By the second assignment of error appellant maintains that the trial court committed a manifest error when it did not apply the doctrine of the last clear chance.2
In Figueroa v. Picó, 69 P.R.R. 372 (1948), defendant’s chauffeur was driving a vehicle on Borinquen Avenue in Barrio Obrero at 20 miles per hour in front of Padre Berrios School. He did not reduce his speed when he came to said school, despite the fact that he knew that the children customarily came out of the school at noon to go to lunch. The street at this point is straight and broad with a good visibility, since no automobiles were passing when the accident occurred. The injured child, who was five years eight months old, ran across the street and collided with the door handle of the truck. After stating that drivers of motor vehicles should be particularly careful in school areas, we stated the following in deciding the above-mentioned case of Figueroa v. Picó:
*211“We assume that the child was contributorily negligent in running out into the street and colliding with the door handle of the truck. We make this assumption arguendo- despite the lower standard of care which we have seen is applied to small children. But the driver knew that small children were coming out of this school at the time of the accident; he had a clear view; and he was driving only 20 miles an hour. Most important of all, he was driving on the extreme right toward the school while the child was crossing almost the entire width of this broad and straight street. He therefore had ample time as he approached the school to see the child running across the street.
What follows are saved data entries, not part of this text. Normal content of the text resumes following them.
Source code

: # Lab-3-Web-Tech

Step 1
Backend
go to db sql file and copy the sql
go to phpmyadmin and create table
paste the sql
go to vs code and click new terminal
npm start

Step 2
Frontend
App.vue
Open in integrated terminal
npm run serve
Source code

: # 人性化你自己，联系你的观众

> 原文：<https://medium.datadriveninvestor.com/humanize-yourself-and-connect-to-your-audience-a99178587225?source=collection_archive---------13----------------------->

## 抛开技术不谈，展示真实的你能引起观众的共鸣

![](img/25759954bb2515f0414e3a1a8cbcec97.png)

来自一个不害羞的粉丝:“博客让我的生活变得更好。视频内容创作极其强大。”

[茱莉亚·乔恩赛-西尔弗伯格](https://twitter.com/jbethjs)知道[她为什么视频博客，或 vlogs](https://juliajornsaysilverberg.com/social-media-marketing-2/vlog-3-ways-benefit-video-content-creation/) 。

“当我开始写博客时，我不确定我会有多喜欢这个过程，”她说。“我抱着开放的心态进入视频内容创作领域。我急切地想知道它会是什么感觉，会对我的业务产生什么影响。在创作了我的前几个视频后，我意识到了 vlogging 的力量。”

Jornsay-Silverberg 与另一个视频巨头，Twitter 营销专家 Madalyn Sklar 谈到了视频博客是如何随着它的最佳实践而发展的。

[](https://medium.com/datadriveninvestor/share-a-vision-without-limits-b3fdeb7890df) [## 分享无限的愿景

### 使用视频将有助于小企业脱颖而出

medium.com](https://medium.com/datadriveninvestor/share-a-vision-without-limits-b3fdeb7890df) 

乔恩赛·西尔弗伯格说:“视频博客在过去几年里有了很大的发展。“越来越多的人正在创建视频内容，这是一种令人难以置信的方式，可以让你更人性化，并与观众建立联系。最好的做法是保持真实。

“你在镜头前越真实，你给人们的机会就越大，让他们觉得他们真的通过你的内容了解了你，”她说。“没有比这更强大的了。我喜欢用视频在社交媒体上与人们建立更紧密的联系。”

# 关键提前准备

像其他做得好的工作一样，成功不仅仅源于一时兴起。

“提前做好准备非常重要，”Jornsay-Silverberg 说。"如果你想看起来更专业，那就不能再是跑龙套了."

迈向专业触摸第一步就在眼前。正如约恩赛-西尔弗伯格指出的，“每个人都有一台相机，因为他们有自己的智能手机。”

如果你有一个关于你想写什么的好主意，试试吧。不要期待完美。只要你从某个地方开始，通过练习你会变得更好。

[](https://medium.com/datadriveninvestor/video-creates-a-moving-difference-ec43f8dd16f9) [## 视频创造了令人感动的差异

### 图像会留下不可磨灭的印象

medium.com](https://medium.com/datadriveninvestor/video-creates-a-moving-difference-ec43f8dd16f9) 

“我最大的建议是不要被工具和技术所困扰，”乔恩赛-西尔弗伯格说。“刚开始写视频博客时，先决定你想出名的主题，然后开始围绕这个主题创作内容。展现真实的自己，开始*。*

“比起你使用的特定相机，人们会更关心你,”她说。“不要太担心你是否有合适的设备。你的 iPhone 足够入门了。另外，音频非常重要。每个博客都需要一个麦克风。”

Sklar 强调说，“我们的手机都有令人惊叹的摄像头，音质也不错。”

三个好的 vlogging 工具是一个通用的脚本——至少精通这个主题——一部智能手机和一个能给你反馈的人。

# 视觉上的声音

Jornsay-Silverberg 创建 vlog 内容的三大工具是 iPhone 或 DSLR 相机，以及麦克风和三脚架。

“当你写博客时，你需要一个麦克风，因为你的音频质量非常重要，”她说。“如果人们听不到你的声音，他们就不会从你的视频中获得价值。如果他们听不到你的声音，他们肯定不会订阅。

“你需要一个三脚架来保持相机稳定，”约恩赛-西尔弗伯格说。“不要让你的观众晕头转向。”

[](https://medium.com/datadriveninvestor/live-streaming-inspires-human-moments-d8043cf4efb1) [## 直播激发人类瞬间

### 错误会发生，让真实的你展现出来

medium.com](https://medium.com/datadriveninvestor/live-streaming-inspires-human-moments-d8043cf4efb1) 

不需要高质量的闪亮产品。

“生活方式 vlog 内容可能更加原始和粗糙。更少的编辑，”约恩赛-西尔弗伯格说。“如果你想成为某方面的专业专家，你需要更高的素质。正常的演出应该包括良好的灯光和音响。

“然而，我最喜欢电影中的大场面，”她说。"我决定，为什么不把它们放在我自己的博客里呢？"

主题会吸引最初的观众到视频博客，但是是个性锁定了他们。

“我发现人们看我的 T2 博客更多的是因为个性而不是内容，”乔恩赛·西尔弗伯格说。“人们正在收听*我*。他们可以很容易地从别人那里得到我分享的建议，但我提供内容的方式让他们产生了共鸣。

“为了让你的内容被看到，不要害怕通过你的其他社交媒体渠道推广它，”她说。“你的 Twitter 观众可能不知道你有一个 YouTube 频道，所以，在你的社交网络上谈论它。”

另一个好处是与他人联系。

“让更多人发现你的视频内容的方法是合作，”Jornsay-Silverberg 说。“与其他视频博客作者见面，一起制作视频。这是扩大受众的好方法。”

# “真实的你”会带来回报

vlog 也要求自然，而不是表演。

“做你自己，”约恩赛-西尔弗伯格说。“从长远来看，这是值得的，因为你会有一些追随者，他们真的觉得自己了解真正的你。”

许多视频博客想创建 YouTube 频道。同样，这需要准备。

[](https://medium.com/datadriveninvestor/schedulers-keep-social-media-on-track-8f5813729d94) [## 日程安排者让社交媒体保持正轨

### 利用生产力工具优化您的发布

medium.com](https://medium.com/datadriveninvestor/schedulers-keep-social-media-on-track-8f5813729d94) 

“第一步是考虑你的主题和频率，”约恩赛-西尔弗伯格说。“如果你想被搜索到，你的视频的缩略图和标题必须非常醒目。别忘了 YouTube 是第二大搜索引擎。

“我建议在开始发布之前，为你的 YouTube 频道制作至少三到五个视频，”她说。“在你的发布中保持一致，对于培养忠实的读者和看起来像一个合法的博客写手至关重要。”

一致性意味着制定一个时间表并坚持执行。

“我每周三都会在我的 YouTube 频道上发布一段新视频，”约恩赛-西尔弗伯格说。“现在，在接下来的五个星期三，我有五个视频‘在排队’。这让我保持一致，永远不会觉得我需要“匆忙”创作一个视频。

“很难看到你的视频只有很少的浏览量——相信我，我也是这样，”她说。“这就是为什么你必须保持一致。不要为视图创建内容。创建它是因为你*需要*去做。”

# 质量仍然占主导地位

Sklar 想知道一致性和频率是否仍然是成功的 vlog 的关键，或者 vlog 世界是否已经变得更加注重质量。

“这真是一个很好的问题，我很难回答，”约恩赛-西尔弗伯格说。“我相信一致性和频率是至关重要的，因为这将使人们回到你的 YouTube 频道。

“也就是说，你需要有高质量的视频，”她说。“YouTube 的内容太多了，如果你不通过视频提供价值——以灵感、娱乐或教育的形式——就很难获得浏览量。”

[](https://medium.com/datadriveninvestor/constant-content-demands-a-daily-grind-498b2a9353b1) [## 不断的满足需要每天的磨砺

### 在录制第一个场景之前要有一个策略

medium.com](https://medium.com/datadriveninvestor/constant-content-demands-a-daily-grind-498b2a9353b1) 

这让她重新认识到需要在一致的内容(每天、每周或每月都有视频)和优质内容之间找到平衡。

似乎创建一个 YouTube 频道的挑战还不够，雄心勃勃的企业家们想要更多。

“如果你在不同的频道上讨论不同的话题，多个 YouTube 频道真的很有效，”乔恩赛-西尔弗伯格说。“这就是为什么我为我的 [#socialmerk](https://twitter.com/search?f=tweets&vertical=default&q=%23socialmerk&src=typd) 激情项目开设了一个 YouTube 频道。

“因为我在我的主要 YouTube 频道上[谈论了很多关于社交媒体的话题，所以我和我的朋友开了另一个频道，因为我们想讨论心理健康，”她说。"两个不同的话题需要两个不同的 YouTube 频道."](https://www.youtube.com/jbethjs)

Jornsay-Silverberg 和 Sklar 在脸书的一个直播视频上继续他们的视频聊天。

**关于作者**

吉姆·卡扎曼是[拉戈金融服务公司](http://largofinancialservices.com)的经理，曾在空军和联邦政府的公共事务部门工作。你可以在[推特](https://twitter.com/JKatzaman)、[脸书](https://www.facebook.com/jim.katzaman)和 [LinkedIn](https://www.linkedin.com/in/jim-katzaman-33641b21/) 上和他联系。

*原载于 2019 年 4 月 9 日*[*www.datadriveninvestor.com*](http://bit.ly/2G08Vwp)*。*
“The chauffeur was driving in a school area at noon. As we have seen, this required him to be particularly careful. He therefore cannot assert that, oblivious to his surroundings, he looked straight ahead and saw nothing. It was his duty under the circumstances to keep a lookout, not only straight ahead, but laterally ahead. See Aronson v. Ricker, 172 S.W. 641, 642 (Mo., 1915); Holmes v. Missouri Pac. Ry. Co., 105 S.W 624 (Mo., 1907). It is immaterial that he did not actually see the child. The latter crossed almost the entire width of a broad street of which the chauffeur had a clear view. He was therefore within the peripheral or lateral vision of the driver in ample time for the latter to avoid the accident. He cannot be heard to say he did not see the child, for if he had been looking carefully as he was required to do he would have seen him. Hornbuckle v. McCarty, 243 S.W. 327 (Mo., 1922); Dashiell v. Moore, 11 A.2d 640 (Md., 1940); Dauplaise v. Yellow Taxicab Co., 235 N.W. 771 (Wis., 1931).”
In deciding the case of Figueroa in the above-mentioned manner we agreed with the conclusion of the trial court in the sense that, since it was a school area, which required the driver of a vehicle to exercise greater amount of care, the latter had been negligent in failing to maintain the necessary vigilance to avoid the accident. Naturally, as we stated in Heirs of Ortiz v. Ramírez, 68 P.R.R. 462, 469 (1948), and reaffirmed in Ortiz v. P. R. Transportation Authority, 80 P.R.R. 227 (1958), the doctrine of the last clear chance “presupposes a perilous situation created or *212existing through the negligence of both the plaintiff and the defendant, but assumes that there was a time after such negligence had occurred when the defendant could, and the plaintiff could not by the use of means available, avoid the accident. It is not applicable if the emergency is so sudden that there is no time to avoid the collision, for the defendant is not required to act instantaneously.”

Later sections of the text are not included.